While the Vatican press office issued no statement regarding Parolin's Sept. 22 meeting, the Russian foreign ministry tweeted a video of the two officials shaking hands and exchanging greetings.
"We thank you for the suggestion to have this meeting," Lavrov is heard telling the cardinal. "We appreciate your efforts in this not-very-quiet time."
"Unfortunately," Parolin replied, interrupting Lavrov's welcome.
The Russian foreign minister continued expressing his appreciation for the cardinal's efforts "to promote more stability, more justice and, of course, the rule of law." The Russians' video stopped there.
In a statement published after the meeting, the Russian foreign ministry said Lavrov "made clear the reasons for the ongoing crisis in relations between Russia and the West" and blamed increasing tensions on "NATO's crusade to destroy Russia and split the world."

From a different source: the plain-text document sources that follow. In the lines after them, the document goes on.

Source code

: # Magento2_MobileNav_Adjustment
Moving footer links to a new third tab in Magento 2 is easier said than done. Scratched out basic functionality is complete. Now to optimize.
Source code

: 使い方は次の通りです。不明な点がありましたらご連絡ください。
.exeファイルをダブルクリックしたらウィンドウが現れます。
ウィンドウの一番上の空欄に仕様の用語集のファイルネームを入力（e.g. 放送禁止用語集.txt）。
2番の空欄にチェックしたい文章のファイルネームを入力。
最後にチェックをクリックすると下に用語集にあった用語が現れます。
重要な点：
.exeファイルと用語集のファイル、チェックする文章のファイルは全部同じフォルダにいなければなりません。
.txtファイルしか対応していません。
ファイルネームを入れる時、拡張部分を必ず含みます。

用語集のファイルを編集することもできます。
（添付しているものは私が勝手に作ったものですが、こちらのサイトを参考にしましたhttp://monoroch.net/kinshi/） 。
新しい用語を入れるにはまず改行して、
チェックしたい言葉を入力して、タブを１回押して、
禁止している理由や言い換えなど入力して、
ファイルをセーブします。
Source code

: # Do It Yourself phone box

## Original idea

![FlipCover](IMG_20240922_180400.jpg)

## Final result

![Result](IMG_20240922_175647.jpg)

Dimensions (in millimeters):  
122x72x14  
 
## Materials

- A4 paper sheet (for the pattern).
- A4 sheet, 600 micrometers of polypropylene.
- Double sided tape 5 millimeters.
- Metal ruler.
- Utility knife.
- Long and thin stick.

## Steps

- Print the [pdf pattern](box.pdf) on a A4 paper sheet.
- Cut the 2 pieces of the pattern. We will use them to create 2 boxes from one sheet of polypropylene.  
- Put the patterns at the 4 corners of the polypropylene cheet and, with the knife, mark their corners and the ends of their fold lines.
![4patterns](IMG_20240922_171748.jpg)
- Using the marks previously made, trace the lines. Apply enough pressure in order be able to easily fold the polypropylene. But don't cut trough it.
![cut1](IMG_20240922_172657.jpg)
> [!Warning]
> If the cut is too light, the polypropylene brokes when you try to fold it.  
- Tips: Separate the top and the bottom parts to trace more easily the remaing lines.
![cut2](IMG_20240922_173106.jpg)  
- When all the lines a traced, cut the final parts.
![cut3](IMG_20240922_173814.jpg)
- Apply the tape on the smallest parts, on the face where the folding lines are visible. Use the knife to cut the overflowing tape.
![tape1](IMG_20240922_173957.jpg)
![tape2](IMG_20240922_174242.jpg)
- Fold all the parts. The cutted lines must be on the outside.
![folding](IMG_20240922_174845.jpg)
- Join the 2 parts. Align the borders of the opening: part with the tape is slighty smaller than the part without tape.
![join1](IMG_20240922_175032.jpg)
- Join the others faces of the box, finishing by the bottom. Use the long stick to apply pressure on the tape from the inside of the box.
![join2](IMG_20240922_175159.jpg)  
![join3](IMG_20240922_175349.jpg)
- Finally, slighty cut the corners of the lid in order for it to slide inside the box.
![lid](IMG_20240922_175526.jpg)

After Ukraine's counteroffensive drove Russian troops from occupied territories, on Sept. 21 Russian President Vladimir Putin announced a partial mobilization of military reservists and threatened the use of nuclear weapons to defend Russian territory.

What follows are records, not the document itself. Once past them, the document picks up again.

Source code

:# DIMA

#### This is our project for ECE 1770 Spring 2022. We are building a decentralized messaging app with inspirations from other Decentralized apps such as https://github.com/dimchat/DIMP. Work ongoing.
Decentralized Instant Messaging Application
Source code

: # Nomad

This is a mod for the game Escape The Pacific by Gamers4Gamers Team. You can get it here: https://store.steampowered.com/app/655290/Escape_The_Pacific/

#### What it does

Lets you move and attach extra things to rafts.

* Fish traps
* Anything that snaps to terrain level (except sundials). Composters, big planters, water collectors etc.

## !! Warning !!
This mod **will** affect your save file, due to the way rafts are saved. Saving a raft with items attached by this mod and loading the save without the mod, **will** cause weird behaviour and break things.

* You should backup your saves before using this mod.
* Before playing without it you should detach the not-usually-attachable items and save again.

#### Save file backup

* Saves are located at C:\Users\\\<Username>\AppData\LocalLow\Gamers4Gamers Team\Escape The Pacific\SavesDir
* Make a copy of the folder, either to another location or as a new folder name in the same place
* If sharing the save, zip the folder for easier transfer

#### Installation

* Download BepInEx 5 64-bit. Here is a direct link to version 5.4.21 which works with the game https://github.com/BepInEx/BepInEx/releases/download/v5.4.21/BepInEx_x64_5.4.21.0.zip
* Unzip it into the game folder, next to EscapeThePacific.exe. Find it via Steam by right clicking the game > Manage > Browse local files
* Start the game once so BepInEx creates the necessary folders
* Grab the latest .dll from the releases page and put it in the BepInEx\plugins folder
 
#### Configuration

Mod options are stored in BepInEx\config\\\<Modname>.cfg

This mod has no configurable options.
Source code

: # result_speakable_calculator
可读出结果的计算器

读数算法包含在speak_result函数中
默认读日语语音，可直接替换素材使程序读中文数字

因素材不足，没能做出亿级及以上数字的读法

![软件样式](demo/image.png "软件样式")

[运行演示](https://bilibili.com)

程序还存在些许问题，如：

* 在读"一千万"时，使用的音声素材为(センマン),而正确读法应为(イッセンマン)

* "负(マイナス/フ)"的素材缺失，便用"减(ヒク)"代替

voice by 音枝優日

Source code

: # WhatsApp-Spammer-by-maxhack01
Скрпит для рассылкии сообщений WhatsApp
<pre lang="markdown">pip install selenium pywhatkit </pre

Lavrov told Parolin that "the steps taken by Russia are designed to ensure independence and security, as well as to counter the United States' hegemonic aspirations to control all global processes."
The day before their meeting, Parolin addressed the 10th meeting of the Friends of the Comprehensive Nuclear-Test-Ban Treaty.
In that speech, Parolin warned that "as global tensions rise and we hear rhetoric threatening the use of nuclear weapons, it is more crucial than ever to bring the Comprehensive Nuclear Test Ban Treaty into force."
The multilateral treaty, which bans all civilian and military nuclear weapons test explosions, was adopted in 1996 by the U.N. General Assembly. However, several countries, including the United States and China, have not ratified the treaty.
Speaking to journalists Sept. 15 after his visit to Kazakhstan, Pope Francis emphasized the need for dialogue, even if it means engaging "with states that have started a war."
"I don't exclude dialogue with any sort of power that is at war, even if it is with the aggressor," the pope said. "It may 'smell,' but one has to do it. But we must always be one step ahead, with an outstretched hand, always! Otherwise, we close the only reasonable door to peace."